ABOUT THIS TASK – Copy the entries below exactly; any picture among them should be left out.

INFORMATION SUPPLIED –

»»

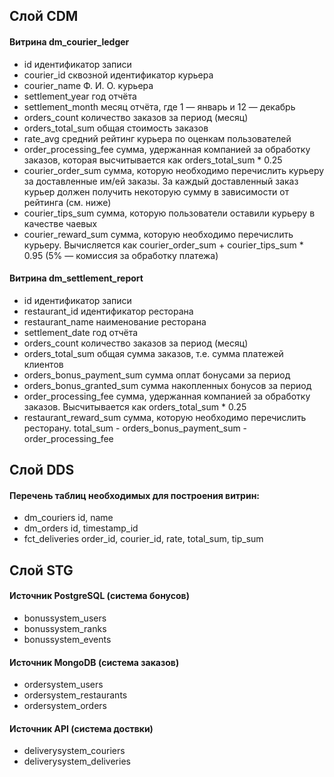 ## Слой CDM

#### Витрина dm_courier_ledger
* id							идентификатор записи
* courier_id					сквозной идентификатор курьера
* courier_name					Ф. И. О. курьера
* settlement_year				год отчёта
* settlement_month				месяц отчёта, где 1 — январь и 12 — декабрь
* orders_count					количество заказов за период (месяц)
* orders_total_sum				общая стоимость заказов
* rate_avg						средний рейтинг курьера по оценкам пользователей
* order_processing_fee			сумма, удержанная компанией за обработку заказов, которая высчитывается как orders_total_sum * 0.25
* courier_order_sum				сумма, которую необходимо перечислить курьеру за доставленные им/ей заказы. За каждый доставленный заказ курьер должен получить некоторую сумму в зависимости от рейтинга (см. ниже)
* courier_tips_sum				сумма, которую пользователи оставили курьеру в качестве чаевых
* courier_reward_sum			сумма, которую необходимо перечислить курьеру. Вычисляется как courier_order_sum + courier_tips_sum * 0.95 (5% — комиссия за обработку платежа)

#### Витрина dm_settlement_report
* id							идентификатор записи
* restaurant_id					идентификатор ресторана
* restaurant_name				наименование ресторана
* settlement_date				год отчёта
* orders_count 					количество заказов за период (месяц)
* orders_total_sum				общая сумма заказов, т.е. сумма платежей клиентов
* orders_bonus_payment_sum		сумма оплат бонусами за период
* orders_bonus_granted_sum		сумма накопленных бонусов за период
* order_processing_fee			сумма, удержанная компанией за обработку заказов. Высчитывается как orders_total_sum * 0.25
* restaurant_reward_sum			сумма, которую необходимо перечислить ресторану. total_sum - orders_bonus_payment_sum - order_processing_fee

## Слой DDS

#### Перечень таблиц необходимых для построения витрин:
* dm_couriers					id, name
* dm_orders						id, timestamp_id
* fct_deliveries				order_id, courier_id, rate, total_sum, tip_sum

## Слой STG

#### Источник PostgreSQL (система бонусов)
* bonussystem_users
* bonussystem_ranks
* bonussystem_events

#### Источник MongoDB (система заказов)
* ordersystem_users
* ordersystem_restaurants
* ordersystem_orders

#### Источник API (система доствки)
* deliverysystem_couriers
* deliverysystem_deliveries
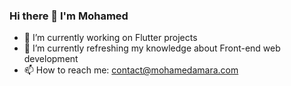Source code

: ### Hi there 👋 I'm Mohamed

- 🔭 I’m currently working on Flutter projects
- 🌱 I’m currently refreshing my knowledge about Front-end web development
- 📫 How to reach me: contact@mohamedamara.com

««

TASK SOLUTION –
 ## Слой CDM

#### Витрина dm_courier_ledger
* id							идентификатор записи
* courier_id					сквозной идентификатор курьера
* courier_name					Ф. И. О. курьера
* settlement_year				год отчёта
* settlement_month				месяц отчёта, где 1 — январь и 12 — декабрь
* orders_count					количество заказов за период (месяц)
* orders_total_sum				общая стоимость заказов
* rate_avg						средний рейтинг курьера по оценкам пользователей
* order_processing_fee			сумма, удержанная компанией за обработку заказов, которая высчитывается как orders_total_sum * 0.25
* courier_order_sum				сумма, которую необходимо перечислить курьеру за доставленные им/ей заказы. За каждый доставленный заказ курьер должен получить некоторую сумму в зависимости от рейтинга (см. ниже)
* courier_tips_sum				сумма, которую пользователи оставили курьеру в качестве чаевых
* courier_reward_sum			сумма, которую необходимо перечислить курьеру. Вычисляется как courier_order_sum + courier_tips_sum * 0.95 (5% — комиссия за обработку платежа)

#### Витрина dm_settlement_report
* id							идентификатор записи
* restaurant_id					идентификатор ресторана
* restaurant_name				наименование ресторана
* settlement_date				год отчёта
* orders_count 					количество заказов за период (месяц)
* orders_total_sum				общая сумма заказов, т.е. сумма платежей клиентов
* orders_bonus_payment_sum		сумма оплат бонусами за период
* orders_bonus_granted_sum		сумма накопленных бонусов за период
* order_processing_fee			сумма, удержанная компанией за обработку заказов. Высчитывается как orders_total_sum * 0.25
* restaurant_reward_sum			сумма, которую необходимо перечислить ресторану. total_sum - orders_bonus_payment_sum - order_processing_fee

## Слой DDS

#### Перечень таблиц необходимых для построения витрин:
* dm_couriers					id, name
* dm_orders						id, timestamp_id
* fct_deliveries				order_id, courier_id, rate, total_sum, tip_sum

## Слой STG

#### Источник PostgreSQL (система бонусов)
* bonussystem_users
* bonussystem_ranks
* bonussystem_events

#### Источник MongoDB (система заказов)
* ordersystem_users
* ordersystem_restaurants
* ordersystem_orders

#### Источник API (система доствки)
* deliverysystem_couriers
* deliverysystem_deliveries
Source code

: ### Hi there 👋 I'm Mohamed

- 🔭 I’m currently working on Flutter projects
- 🌱 I’m currently refreshing my knowledge about Front-end web development
- 📫 How to reach me: contact@mohamedamara.com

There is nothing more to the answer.